The Aug. 8 Readers' Forum letter "Next, pass a law to balance budget" asks: "Why not pass a balanced-budget amendment?" The simplest answer is: That would be bad policy.

Maintaining the global economy is much more complex than managing a household budget, balancing a checkbook, or paying a credit-card bill. Governments need more tools than just a balanced budget.

The United States spent massively to convert manufacturing infrastructure to weapons production in World War II. This helped win the war and provided the stimulus for recovery from a decade of depression. A balanced- budget amendment foolishly limits the ability of our government to respond in times of need.

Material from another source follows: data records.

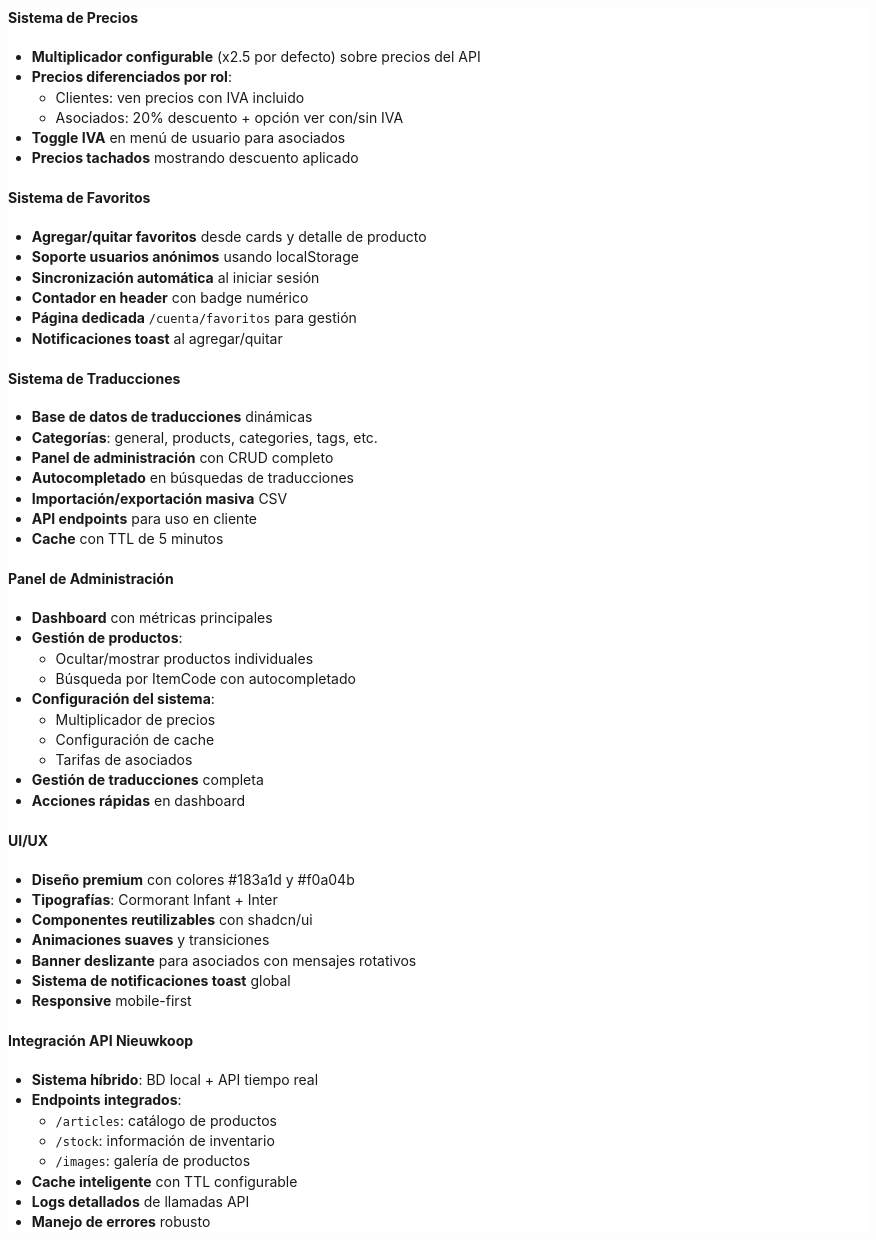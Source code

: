 #### Sistema de Precios
- **Multiplicador configurable** (x2.5 por defecto) sobre precios del API
- **Precios diferenciados por rol**:
  - Clientes: ven precios con IVA incluido
  - Asociados: 20% descuento + opción ver con/sin IVA
- **Toggle IVA** en menú de usuario para asociados
- **Precios tachados** mostrando descuento aplicado

#### Sistema de Favoritos
- **Agregar/quitar favoritos** desde cards y detalle de producto
- **Soporte usuarios anónimos** usando localStorage
- **Sincronización automática** al iniciar sesión
- **Contador en header** con badge numérico
- **Página dedicada** `/cuenta/favoritos` para gestión
- **Notificaciones toast** al agregar/quitar

#### Sistema de Traducciones
- **Base de datos de traducciones** dinámicas
- **Categorías**: general, products, categories, tags, etc.
- **Panel de administración** con CRUD completo
- **Autocompletado** en búsquedas de traducciones
- **Importación/exportación masiva** CSV
- **API endpoints** para uso en cliente
- **Cache** con TTL de 5 minutos

#### Panel de Administración
- **Dashboard** con métricas principales
- **Gestión de productos**:
  - Ocultar/mostrar productos individuales
  - Búsqueda por ItemCode con autocompletado
- **Configuración del sistema**:
  - Multiplicador de precios
  - Configuración de cache
  - Tarifas de asociados
- **Gestión de traducciones** completa
- **Acciones rápidas** en dashboard

#### UI/UX
- **Diseño premium** con colores #183a1d y #f0a04b
- **Tipografías**: Cormorant Infant + Inter
- **Componentes reutilizables** con shadcn/ui
- **Animaciones suaves** y transiciones
- **Banner deslizante** para asociados con mensajes rotativos
- **Sistema de notificaciones toast** global
- **Responsive** mobile-first

#### Integración API Nieuwkoop
- **Sistema híbrido**: BD local + API tiempo real
- **Endpoints integrados**:
  - `/articles`: catálogo de productos
  - `/stock`: información de inventario
  - `/images`: galería de productos
- **Cache inteligente** con TTL configurable
- **Logs detallados** de llamadas API
- **Manejo de errores** robusto
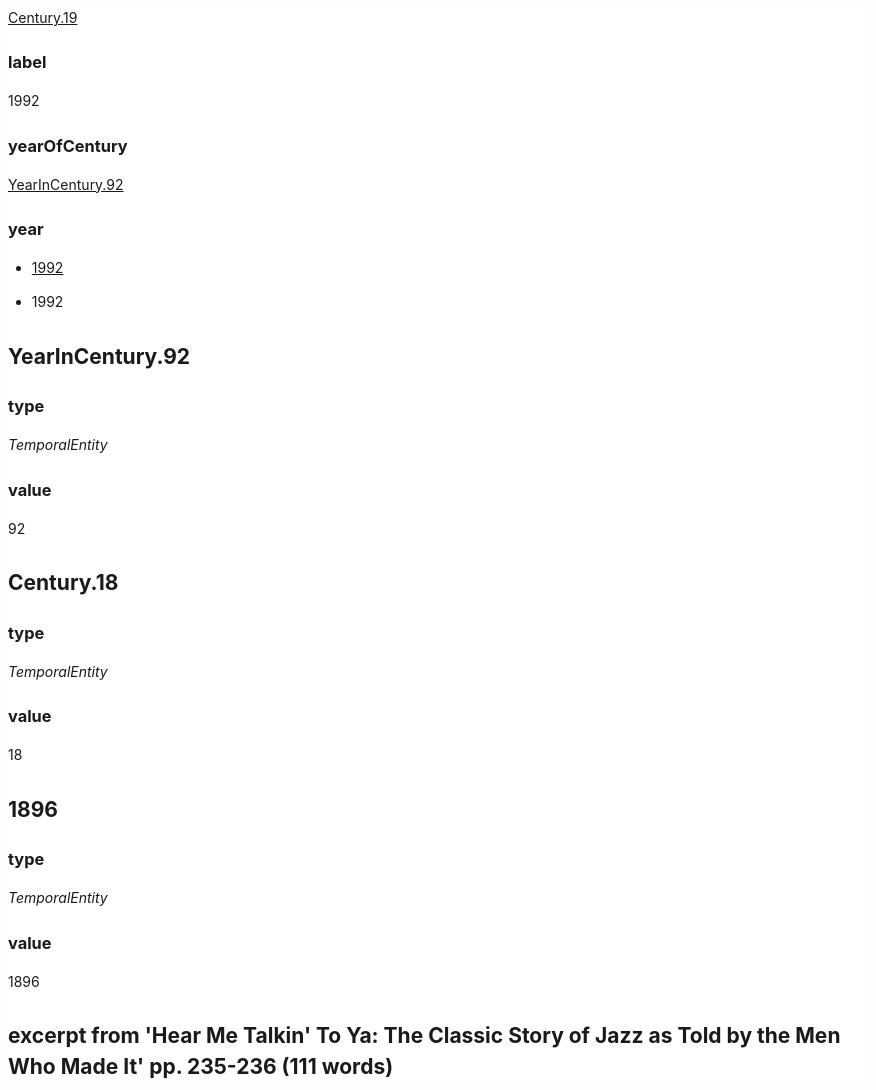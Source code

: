 [Century.19](#Century.19)

### label


1992

### yearOfCentury


[YearInCentury.92](#YearInCentury.92)

### year

 - [1992](#1992)

 - 1992

## YearInCentury.92

### type


*TemporalEntity*

### value


92

## Century.18

### type


*TemporalEntity*

### value


18

## 1896

### type


*TemporalEntity*

### value


1896

## excerpt from 'Hear Me Talkin' To Ya: The Classic Story of Jazz as Told by the Men Who Made It' pp. 235-236 (111 words)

It's also bad politics because during times of growth, governments shouldn't just balance budgets. They should pay down debts.

President George W. Bush's tax cuts did not stimulate the economy or create jobs. They contributed to the current problem.

Debt obsession distracts us from our real problem: Too few people are working and much of our manufacturing infrastructure is idle. We should be investing in getting people back to work making things we need.

The sooner our government can focus on that, the better for all.

Jeff Beamsley
Monroe

SoundTrek event was sweet music

We recently participated in the Downtown SoundTrek in Toledo ("A variety of sounds are scheduled downtown," July 21).

We visited numerous venues, heard a variety of talented musicians, and enjoyed seeing people of all ages having fun.

Congratulations to the Arts Commission of Greater Toledo and compliments to all the venues and their owners who opened their doors for the program. We look forward to similar events.

Terry and Linda Mambort
Penridge Road

Subscription ends over play of stories

For as long as I can remember, The Blade has been a mainstay in our home. That era has come to an end.

I am no longer willing to pay to read front-page stories about abandoned, mistreated, or destroyed dogs while finding information about Congress and the debt crisis on the next to last page of the front section.